POSSIBILE EVOLUZIONE METEO A 15 GIORNI

Altro giro altra corsa. Lo dicevamo: in questo periodo non bisogna dare nulla per scontato, il trend meteo climatico del lungo periodo potrebbe riservarci novità clamorose così come potrebbe proseguire sulla falsa riga di quanto abbiamo osservato sino ad ora.

I modelli matematici, in tal senso, evidenziano le difficoltà derivanti dal periodo di transizione stagionale, difficoltà che possiamo notare da un giorno all’altro nel variare o addirittura stravolgere le proiezioni stilate qualche ora prima.

Diciamo che alcuni centri di calcolo mantengono una certa linearità e l’ipotesi freddo, associato al maltempo, resta validissima. Tutto avverrebbe tra una settimana/10 giorni, con ripercussioni che a quel punto si potrebbero protrarre sino ai primi di ottobre.

L’instabilità, nel mentre, continua a coinvolgere molte regioni d’Italia. L’Alta Pressione, che pur ha portato caldo essendo venuta dal Nord Africa, come previsto sta traslando rapidamente verso est mentre da ovest cresce il pressing delle correnti atlantiche.

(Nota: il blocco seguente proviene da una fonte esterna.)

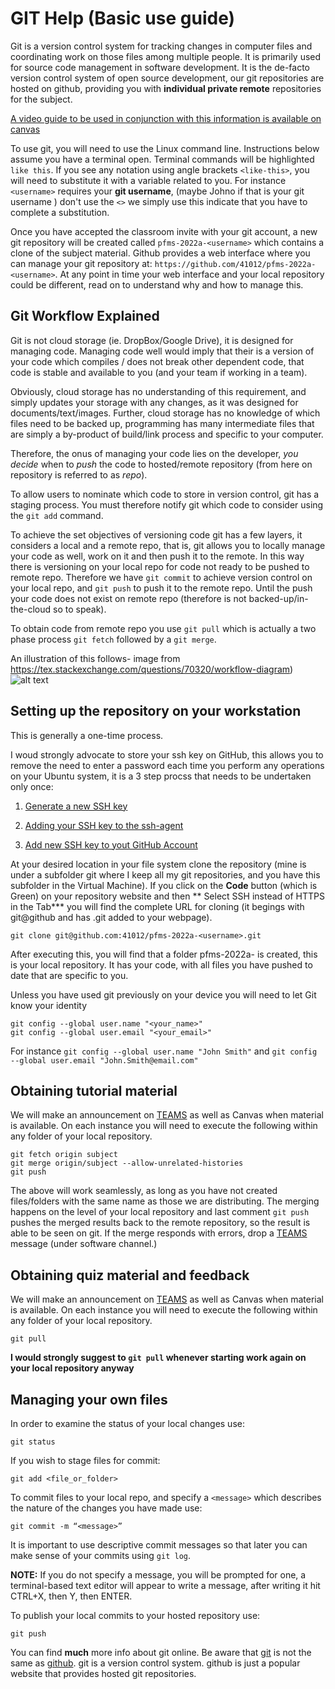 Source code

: GIT Help (Basic use guide)
===================================
Git is a version control system for tracking changes in computer files and coordinating work on those files among multiple people. It is primarily used for source code management in software development. It is the de-facto version control system of open source development, our git repositories are hosted on github, providing you with **individual private remote** repositories for the subject. 

[A video guide to be used in conjunction with this information is available on canvas](https://canvas.uts.edu.au/courses/22728/pages/github-and-using-git?module_item_id=864311)

To use git, you will need to use the Linux command line. Instructions below assume you have a terminal open. Terminal commands will be highlighted `like this`. If you see any notation using angle brackets `<like-this>`, you will need to substitute it with a variable related to you. For instance `<username>` requires your **git username**, (maybe Johno if that is your git username ) don't use the `<>` we simply use this indicate that you have to complete a substitution.

Once you have accepted the classroom invite with your git account, a new git repository will be created called  `pfms-2022a-<username>` which contains a clone of the subject material. Github provides a web interface where you can manage your git repository at: `https://github.com/41012/pfms-2022a-<username>`. At any point in time your web interface and your local repository could be different, read on to understand why and how to manage this.

Git Workflow Explained
------------------------------------
Git is not cloud storage (ie. DropBox/Google Drive), it is designed for managing code. Managing code well would imply that their is a version of your code which compiles / does not break other dependent code, that code is stable and available to you (and your team if working in a team). 

Obviously, cloud storage has no understanding of this requirement, and simply updates your storage with any changes, as it was designed for documents/text/images. Further, cloud storage has no knowledge of which files need to be backed up, programming has many intermediate files that are simply a by-product of build/link process and specific to your computer. 

Therefore, the onus of managing your code lies on the developer, *you decide* when to *push* the code to hosted/remote repository (from here on repository is referred to as *repo*). 

To allow users to nominate which code to store in version control, git has a staging process. You must therefore notify git which code to consider using the ``git add`` command.

To achieve the set objectives of versioning code git has a few layers, it considers a local and a remote repo, that is, git allows you to locally manage your code as well, work on it and then push it to the remote. In this way there is versioning on your local repo for code not ready to be pushed to remote repo. Therefore we have ``git commit`` to achieve version control on your local repo, and ``git push`` to push it to the remote repo. Until the push your code does not exist on remote repo (therefore is not backed-up/in-the-cloud so to speak). 

To obtain code from remote repo you use ``git pull`` which is actually a two phase process ``git fetch`` followed by a ``git merge``.

An illustration of this follows- image from https://tex.stackexchange.com/questions/70320/workflow-diagram)
![alt text](https://i.stack.imgur.com/5V7uJ.png "Git workflow")

Setting up the repository on your workstation
------------------------------------
This is generally a one-time process.

I woud strongly advocate to store your ssh key on GitHub, this allows you to remove the need to enter a password each time you perform any operations on your Ubuntu system, it is a 3 step procss that needs to be undertaken only once:

1. [Generate a new SSH key](https://docs.github.com/en/github/authenticating-to-github/connecting-to-github-with-ssh/generating-a-new-ssh-key-and-adding-it-to-the-ssh-agent#generating-a-new-ssh-key)
2. [Adding your SSH key to the ssh-agent](https://docs.github.com/en/github/authenticating-to-github/connecting-to-github-with-ssh/generating-a-new-ssh-key-and-adding-it-to-the-ssh-agent#adding-your-ssh-key-to-the-ssh-agent)

3. [Add new SSH key to yout GitHub Account](https://docs.github.com/en/github/authenticating-to-github/connecting-to-github-with-ssh/adding-a-new-ssh-key-to-your-github-account)


At your desired location in your file system clone the repository (mine is under a subfolder git where I keep all my git repositories, and you have this subfolder in the Virtual Machine). If you click on the **Code** button (which is Green) on your repository website and then ** Select SSH instead of HTTPS in the Tab*** you will find the complete URL for cloning (it begings with git@github and has .git added to your webpage).
```
git clone git@github.com:41012/pfms-2022a-<username>.git
```
After executing this, you will find that a folder pfms-2022a-<username> is created, this is your local repository. It has your code, with all files you have pushed to date that are specific to you.

Unless you have used git previously on your device you will need to let Git know your identity
```
git config --global user.name "<your_name>"
git config --global user.email "<your_email>"
```
For instance ``git config --global user.name "John Smith"`` and ``git config --global user.email "John.Smith@email.com"``

Obtaining tutorial material
------------------------------------
We will make an announcement on [TEAMS] as well as Canvas when material is available. On each instance you will need to execute the following within any folder of your local repository.
```
git fetch origin subject
git merge origin/subject --allow-unrelated-histories
git push
```
The above will work seamlessly, as long as you have not created files/folders with the same name as those we are distributing. 
The merging happens on the level of your local repository and last comment `git push` pushes the merged results back to the remote repository, so the result is able to be seen on git.
If the merge responds with errors, drop a [TEAMS] message (under software channel.)


Obtaining quiz material and feedback
------------------------------------
We will make an announcement on [TEAMS] as well as Canvas when material is available. On each instance you will need to execute the following within any folder of your local repository.
```
git pull
```
**I would strongly suggest to ``git pull`` whenever starting work again on your local repository anyway**

Managing your own files
------------------------------------
In order to examine the status of your local changes use:
```
git status 
```
If you wish to stage files for commit:
```
git add <file_or_folder> 
```
To commit files to your local repo, and specify a `<message>` which describes the nature of the changes you have made use:
```
git commit -m “<message>”
```
It is important to use descriptive commit messages so that later you can make sense of your commits using `git log`.

**NOTE:** If you do not specify a message, you will be prompted for one, a terminal-based text editor will appear to write a message, after writing it hit CTRL+X, then Y, then ENTER.

To publish your local commits to your hosted repository use:
```
git push
```

You can find **much** more info about git online. Be aware that [git](https://git-scm.com) is not the same as [github](https://github.com). git is a version control system. github is just a popular website that provides hosted git repositories.

[TEAMS]: https://teams.microsoft.com/l/team/19%3aEvIKpMNFj6OfxI6fWPJ_1oHiYHAOFV63-Ce1VRLWJIE1%40thread.tacv2/conversations?groupId=218d8a36-d74d-409a-bfdd-fcd539accde1&tenantId=e8911c26-cf9f-4a9c-878e-527807be8791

Pressing che si traduce in crescente instabilità, quindi in temporali, che si stanno abbattendo su varie regioni. Ma il peggio arriverà domenica, perché è ampiamente confermata la nascita di una bassa pressione sul Mar Ligure, con conseguente maltempo nelle regioni del Nord Italia e un parziale coinvolgimento delle regioni centrali.

Non mancherà occasione per degli acquazzoni qua e là anche nel resto dello stivale, ma al Sud la situazione potrebbe peggiorare nuovamente da metà della prossima settimana.

Un peggioramento indotto da un affondo depressionario sulla Penisola Iberica, destinato a traslare gradualmente in direzione est e quindi ad impegnare attivamente le nostre regioni. Attenzione, poi, al freddo che si staglierà sull’Europa settentrionale perché potrebbero essere richiamato a sud proprio dal vortice ciclonico mediterraneo.

Alcuni centri di calcolo internazionali continuano a individuare un peggioramento di stampo fortemente autunnale a cavallo tra fine mese e i primi di ottobre. Piomberebbe aria fredda, crollerebbero le temperature e il vortice ciclonico pregresso troverebbe altro carburante per continuare nella propria azione perturbata.

Ipotesi che è stata rivista, pesantemente, da altri centri di calcolo che al contrario vedrebbero un ritorno dell’Alta Pressione – seppur a tratti – di matrice subtropicale.

La variabilità autunnale è destinata a proseguire e vedremo se sfocerà in un vero e proprio peggioramento o se proseguirà l’instabilità che stiamo registrando in questo mese di settembre.

Rammentiamo che le previsioni meteo con validità sino a 5 giorni hanno una maggiore affidabilità, mentre questa decresce man mano che ci allontaniamo nel tempo.